Freya Farm, a pesticide-free cannabis producer and processor based in. Conway, Washington, was recently forced to recall its products after the chemical o-phenylphenol, found on CA Prop 65, was found on its products. Tests have shown that an antimicrobial compound known to cause cancer is linked to the food gloves Freya uses for packaging, as required by the U.S. Food and Drug Administration (FDA).
The reason this can happen to FDA-compliant food handling gloves requires urgent attention. The production and manufacturing of food contact gloves is largely unregulated, with limited and inconsistent inspections of gloves imported into the United States. After initial approval, non-sterile food processing gloves that meet FDA regulations are not subject to additional oversight. This can lead to the use of inferior and cheaper raw materials in non-standardized production and process flows.
The quality and safety of disposable gloves are limited by the declarations of conformity and warranties of the entire glove brand and model, not necessarily the glove you are holding. For both food contact and medical gloves, there are few checks on the consistency of the raw materials, the manufacturing processes and compliance with factory regulations. Therefore, there is the possibility of intentional or accidental contamination that the person in charge of preventive control (PCQI) may not be aware of.
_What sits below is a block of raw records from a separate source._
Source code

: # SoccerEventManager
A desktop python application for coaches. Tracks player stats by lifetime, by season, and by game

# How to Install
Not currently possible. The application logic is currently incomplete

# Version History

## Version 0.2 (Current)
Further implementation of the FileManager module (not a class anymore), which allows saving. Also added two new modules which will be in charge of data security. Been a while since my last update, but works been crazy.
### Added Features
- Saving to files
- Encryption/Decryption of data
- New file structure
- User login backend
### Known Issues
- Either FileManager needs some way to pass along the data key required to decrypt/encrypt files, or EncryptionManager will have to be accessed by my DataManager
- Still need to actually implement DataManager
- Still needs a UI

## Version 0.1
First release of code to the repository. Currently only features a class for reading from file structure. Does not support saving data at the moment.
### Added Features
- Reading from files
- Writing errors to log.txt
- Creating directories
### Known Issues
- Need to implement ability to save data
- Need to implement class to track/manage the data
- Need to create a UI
For more information, see the section on disposable gloves: The Unregulated Threat of Cannabis, previously published in.
According to Freya Farm: Nothing ruins your day more than testing your product, thinking it’s clean, only to discover it’s contaminated with a toxic chemical. In dealing with this problem, Freya Farm checked the gloves for the last time, never suspecting that the culprit could be a product sold as food safe.
Such a recall can be costly, with fines up to $200,000. Following this incident, Freya Farm implemented a responsible glove policy and enlisted the services of Eagle Protect to protect its products, employees and brand reputation.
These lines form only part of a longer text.